Merge featureCount table from RNAseq

Nov 27, 2018 2 min read

featureCounts is a program to fast summarize counts from sequencing data. I use it to get gene-level RNAseq counts by

featureCounts -p -t exon -g gene_id -a annotation.gtf -o mysample_featureCount.txt mapping_results_PE.bam

If you have a lot of samples, you will get a lot of *featureCount.txt and you will need to merge them for downstream analysis.

I will show you how to merge the tables using R, python and unix below.

R solution

library(purrr)
library(tidyverse)
f_files<- list.files("results/superEnhancer/rna_expression/MSTC", pattern = "featureCount.txt", full.names = T)

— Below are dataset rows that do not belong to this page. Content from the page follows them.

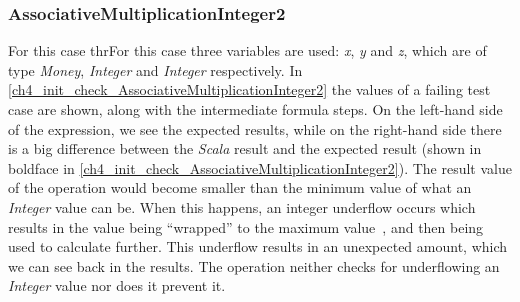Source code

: \subsubsection{AssociativeMultiplicationInteger2}
For this case thrFor this case three variables are used: \textit{x}, \textit{y} and \textit{z},
which are of type \textit{Money}, \textit{Integer} and \textit{Integer}
respectively. In \autoref{ch4_init_check_AssociativeMultiplicationInteger2} the
values of a failing test case are shown, along with the intermediate formula
steps. On the left-hand side of the expression, we see the expected results,
while on the right-hand side there is a big difference between the
\textit{Scala} result and the expected result (shown in boldface in
\autoref{ch4_init_check_AssociativeMultiplicationInteger2}). The result value of
the operation would become smaller than the minimum value of what an
\textit{Integer} value can be. When this happens, an integer underflow occurs
which results in the value being ``wrapped'' to the maximum
value~\cite{brumley2007rich}, and then being used to calculate further. This
underflow results in an unexpected amount, which we can see back in the results.
The operation neither checks for underflowing an \textit{Integer} value nor does
it prevent it.
\FloatBarrier
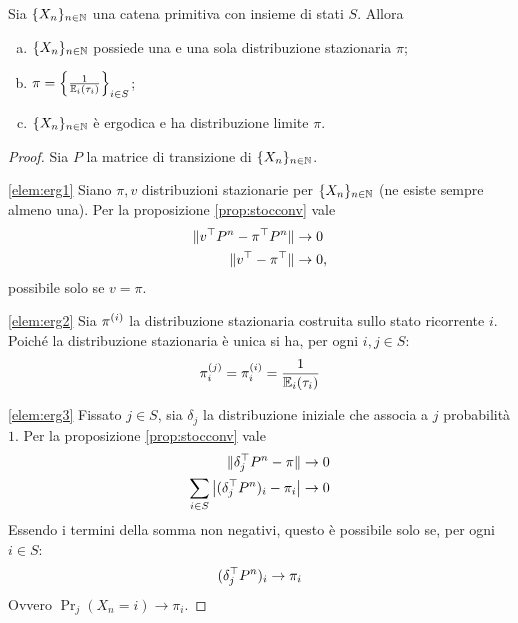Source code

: \begin{thm}
	Sia $\{X_n\}_{n\in\mathbb N}$ una catena primitiva con insieme di stati $S$. Allora
	\begin{enumerate}[(a)]
		\item \label{elem:erg1} $\{X_n\}_{n\in\mathbb N}$ possiede una e una sola distribuzione stazionaria $\pi$;
		\item \label{elem:erg2} $\pi=\left\{ \frac{1}{\mathbb E_i(\tau_i)} \right\}_{i\in S}$;
		\item \label{elem:erg3} $\{X_n\}_{n\in\mathbb N}$ è ergodica e ha distribuzione limite $\pi$.
	\end{enumerate}
\end{thm}
\begin{proof}
	Sia $P$ la matrice di transizione di $\{X_n\}_{n\in\mathbb N}$.

	\ref{elem:erg1} Siano $\pi,v$ distribuzioni stazionarie per $\{X_n\}_{n\in\mathbb N}$ (ne esiste sempre almeno una). Per la proposizione \ref{prop:stocconv} vale
	\begin{align*}
		\|v^\top P^n-\pi^\top P^n\| & \to 0        \\
		\|v^\top-\pi^\top\|         & \to 0 \text,
	\end{align*}
	possibile solo se $v=\pi$.

	\ref{elem:erg2} Sia $\pi^{(i)}$ la distribuzione stazionaria costruita sullo stato ricorrente $i$. Poiché la distribuzione stazionaria è unica si ha, per ogni $i,j\in S$:
	\begin{equation*}
		\pi^{(j)}_i = \pi^{(i)}_i = \frac{1}{\mathbb E_i(\tau_i)}
	\end{equation*}

	\ref{elem:erg3} Fissato $j\in S$, sia $\delta_j$ la distribuzione iniziale che associa a $j$ probabilità $1$. Per la proposizione \ref{prop:stocconv} vale
	\begin{align*}
		\|\delta_j^\top P^n-\pi\|                   & \to 0 \\
		\sum_{i\in S}\left|(\delta_j^\top P^n)_i-\pi_i\right| & \to 0
	\end{align*}
	Essendo i termini della somma non negativi, questo è possibile solo se, per ogni $i\in S$:
	\begin{equation*}
		(\delta_j^\top P^n)_i \to \pi_i
	\end{equation*}
	Ovvero $\Pr_j(X_n=i)\to \pi_i$. \qedhere
\end{proof}
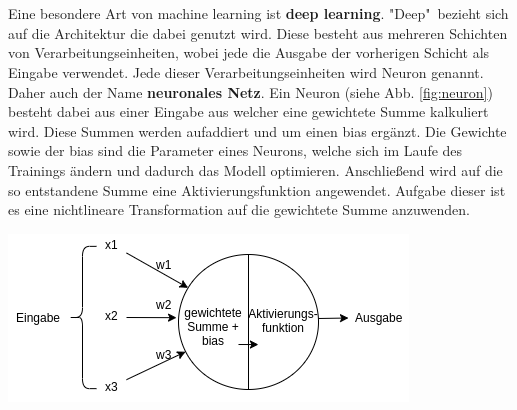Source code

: \documentclass[
    12pt, %
    DIV10,
    ngerman, %
    a4paper, %
    oneside, %
    titlepage, %
    parskip=half, %
    headings=normal, %
    listof=totoc, %
    bibliography=totoc, %
    index=totoc, %
    captions=tableheading, %
    final %
]{scrreprt}
\begin{document}
\\\\
Eine besondere Art von machine learning ist \textbf{deep learning}. "Deep"\ bezieht sich auf die Architektur die dabei genutzt wird. Diese besteht aus mehreren Schichten von Verarbeitungseinheiten, wobei jede die Ausgabe der vorherigen Schicht als Eingabe verwendet. Jede dieser Verarbeitungseinheiten wird Neuron genannt. Daher auch der Name \textbf{neuronales Netz}. Ein Neuron (siehe Abb. \ref{fig:neuron}) besteht dabei aus einer Eingabe aus welcher eine gewichtete Summe kalkuliert wird. Diese Summen werden aufaddiert und um einen bias ergänzt. Die Gewichte sowie der bias sind die Parameter eines Neurons, welche sich im Laufe des Trainings ändern und dadurch das Modell optimieren. Anschlie{\ss}end wird auf die so entstandene Summe eine Aktivierungsfunktion angewendet. Aufgabe dieser ist es eine nichtlineare Transformation auf die gewichtete Summe anzuwenden.
\begin{center}
\includegraphics[scale=0.6]{img/neuron.png}
\label{fig:neuron}
\end{center}
\end{document}
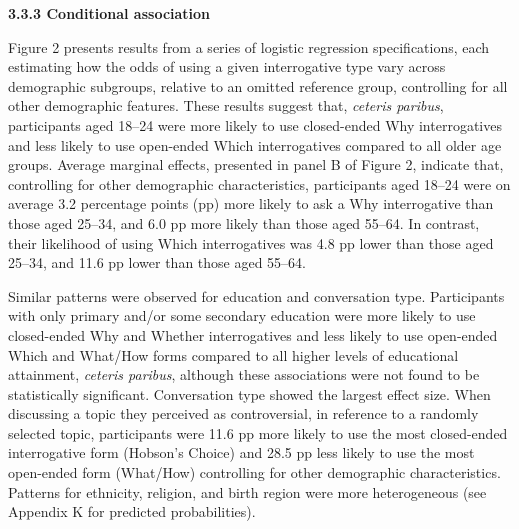 \documentclass[
  12pt,
]{article}
\begin{document}
\textbf{3.3.3 Conditional association}

Figure 2 presents results from a series of logistic regression specifications, each estimating how the odds of using a given interrogative type vary across demographic subgroups, relative to an omitted reference group, controlling for all other demographic features. These results suggest that, \emph{ceteris paribus}, participants aged 18--24 were more likely to use closed-ended Why interrogatives and less likely to use open-ended Which interrogatives compared to all older age groups. Average marginal effects, presented in panel B of Figure 2, indicate that, controlling for other demographic characteristics, participants aged 18--24 were on average 3.2 percentage points (pp) more likely to ask a Why interrogative than those aged 25--34, and 6.0 pp more likely than those aged 55--64. In contrast, their likelihood of using Which interrogatives was 4.8 pp lower than those aged 25--34, and 11.6 pp lower than those aged 55--64.

Similar patterns were observed for education and conversation type. Participants with only primary and/or some secondary education were more likely to use closed-ended Why and Whether interrogatives and less likely to use open-ended Which and What/How forms compared to all higher levels of educational attainment, \emph{ceteris paribus}, although these associations were not found to be statistically significant. Conversation type showed the largest effect size. When discussing a topic they perceived as controversial, in reference to a randomly selected topic, participants were 11.6 pp more likely to use the most closed-ended interrogative form (Hobson's Choice) and 28.5 pp less likely to use the most open-ended form (What/How) controlling for other demographic characteristics. Patterns for ethnicity, religion, and birth region were more heterogeneous (see Appendix K for predicted probabilities).
\end{document}

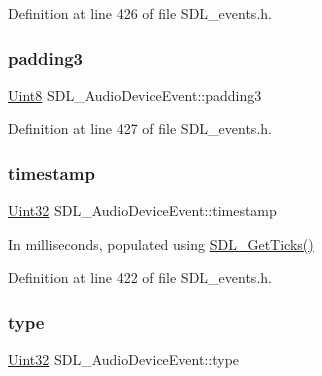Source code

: Definition at line 426 of file S\+D\+L\+\_\+events.\+h.

\mbox{\label{struct_s_d_l___audio_device_event_af3163ba92c77f08a4f0d8f043f24c96c}} 
\subsubsection{\texorpdfstring{padding3}{padding3}}
{\footnotesize\ttfamily \mbox{\hyperlink{_s_d_l__stdinc_8h_a2944638813a090aa23e62f4da842c3e2}{Uint8}} S\+D\+L\+\_\+\+Audio\+Device\+Event\+::padding3}



Definition at line 427 of file S\+D\+L\+\_\+events.\+h.

\mbox{\label{struct_s_d_l___audio_device_event_aa471680486a6103eafc9af569016df57}} 
\subsubsection{\texorpdfstring{timestamp}{timestamp}}
{\footnotesize\ttfamily \mbox{\hyperlink{_s_d_l__stdinc_8h_add440eff171ea5f55cb00c4a9ab8672d}{Uint32}} S\+D\+L\+\_\+\+Audio\+Device\+Event\+::timestamp}

In milliseconds, populated using \mbox{\hyperlink{_s_d_l__timer_8h_a0b9bc71d6287e0ffafdc3419760fe2b3}{S\+D\+L\+\_\+\+Get\+Ticks()}} 

Definition at line 422 of file S\+D\+L\+\_\+events.\+h.

\mbox{\label{struct_s_d_l___audio_device_event_ae68c3bd49b49608711a17395c7cbfe58}} 
\subsubsection{\texorpdfstring{type}{type}}
{\footnotesize\ttfamily \mbox{\hyperlink{_s_d_l__stdinc_8h_add440eff171ea5f55cb00c4a9ab8672d}{Uint32}} S\+D\+L\+\_\+\+Audio\+Device\+Event\+::type}

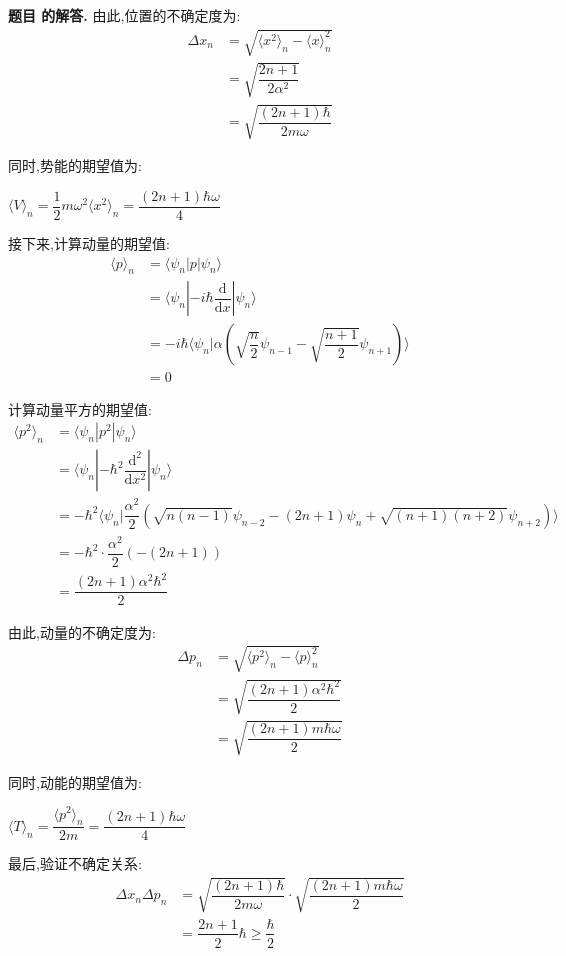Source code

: \documentclass[12pt, a4paper, oneside]{ctexart}
\newcounter{problemname}
\newenvironment{solution}
  {\par\noindent\textbf{题目 \theproblemname 的解答. }}
  {\par}
\begin{document}
\begin{solution}
  由此,位置的不确定度为:
  \begin{align*}
    \Delta x_n &= \sqrt{\langle x^2 \rangle_n - \langle x \rangle^2_n} \\
    &= \sqrt{\dfrac{2n+1}{2\alpha^2}} \\
    &= \sqrt{\dfrac{(2n+1)\hbar}{2m\omega}}
  \end{align*}

  同时,势能的期望值为:

  \centerline{$\langle V \rangle_n = \dfrac{1}{2} m \omega^2 \langle x^2 \rangle_n = \dfrac{(2n+1)\hbar \omega}{4}$}

  接下来,计算动量的期望值:
  \begin{align*}
    \langle p \rangle_n &= \langle \psi_n | p | \psi_n \rangle \\
    &= \langle \psi_n | -i\hbar \dfrac{\mathrm{d}}{\mathrm{d}x} | \psi_n \rangle \\
    &= -i\hbar \langle \psi_n | \alpha (\sqrt{\dfrac{n}{2}} \psi_{n-1} - \sqrt{\dfrac{n+1}{2}} \psi_{n+1}) \rangle \\
    &= 0
  \end{align*}

  计算动量平方的期望值:
  \begin{align*}
    \langle p^2 \rangle_n &= \langle \psi_n | p^2 | \psi_n \rangle \\
    &= \langle \psi_n | -\hbar^2 \dfrac{\mathrm{d}^2}{\mathrm{d}x^2} | \psi_n \rangle \\
    &= -\hbar^2 \langle \psi_n | \dfrac{\alpha^2}{2} (\sqrt{n(n-1)}\psi_{n-2} - (2n+1)\psi_n + \sqrt{(n+1)(n+2)}\psi_{n+2}) \rangle \\
    &= -\hbar^2 \cdot \dfrac{\alpha^2}{2} (- (2n+1)) \\
    &= \dfrac{(2n+1)\alpha^2 \hbar^2}{2}
  \end{align*}

  由此,动量的不确定度为:
  \begin{align*}
    \Delta p_n &= \sqrt{\langle p^2 \rangle_n - \langle p \rangle^2_n} \\
    &= \sqrt{\dfrac{(2n+1)\alpha^2 \hbar^2}{2}} \\
    &= \sqrt{\dfrac{(2n+1)m\hbar\omega}{2}}
  \end{align*}

  同时,动能的期望值为:

  \centerline{$\langle T \rangle_n = \dfrac{\langle p^2 \rangle_n}{2m} = \dfrac{(2n+1)\hbar \omega}{4}$}

  最后,验证不确定关系:
  \begin{align*}
    \Delta x_n \Delta p_n &= \sqrt{\dfrac{(2n+1)\hbar}{2m\omega}} \cdot \sqrt{\dfrac{(2n+1)m\hbar\omega}{2}} \\
    &= \dfrac{2n+1}{2} \hbar \geq \dfrac{\hbar}{2}
  \end{align*}
\end{solution}
\end{document}
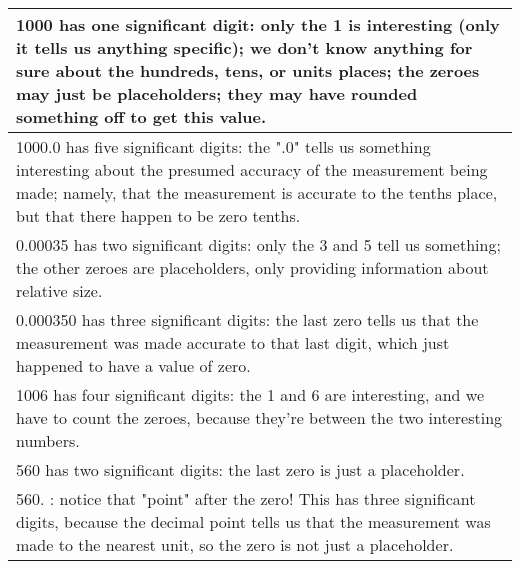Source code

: \begin{itemize}
\begin{table}[h]
\begin{tabular}{|p{16cm}|}
\hline
\scriptsize{1000 has   one significant digit: only the 1 is interesting (only it tells us anything   specific); we don't know anything for sure about the hundreds, tens, or units   places; the zeroes may just be placeholders; they may have rounded something   off to get this value.                                    } \\ \hline
\scriptsize{1000.0 has five significant   digits: the ".0" tells us something interesting about the presumed   accuracy of the measurement being made; namely, that the measurement is   accurate to the tenths place, but that there happen to be zero tenths.                                                               } \\ \hline
\scriptsize{0.00035 has two significant   digits: only the 3 and 5 tell us something; the other zeroes are   placeholders, only providing information about relative size.                                                                                                                                                    } \\ \hline
\scriptsize{0.000350 has three significant   digits: the last zero tells us that the measurement was made accurate to that   last digit, which just happened to have a value of zero.                                                                                                                                         } \\ \hline
\scriptsize{1006 has four significant   digits: the 1 and 6 are interesting, and we have to count the zeroes, because   they're between the two interesting numbers.                                                                                                                                                          } \\ \hline
\scriptsize{560 has two significant   digits: the last zero is just a placeholder.                                                                                                                                                                                                                                            } \\ \hline
\scriptsize{560. : notice that   "point" after the zero! This has three significant digits, because   the decimal point tells us that the measurement was made to the nearest unit,   so the zero is not just a placeholder.                                                                                                  } \\ \hline

\end{tabular}
\end{table}
\end{itemize}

read_in_feature_counts<- function(file){
        cnt<- read_tsv(file, col_names =T, comment = "#")
        cnt<- cnt %>% dplyr::select(-Chr, -Start, -End, -Strand, -Length)
        return(cnt)
}
        
raw_counts<- map(f_files, read_in_feature_counts)
raw_counts_df<- purrr::reduce(raw_counts, inner_join)

python solution

I am still very crude with python :) It works for python2.

import os
import csv
import glob

## after some google https://mail.python.org/pipermail/tutor/2004-November/033475.html
## The idea is to keep the count column into a list.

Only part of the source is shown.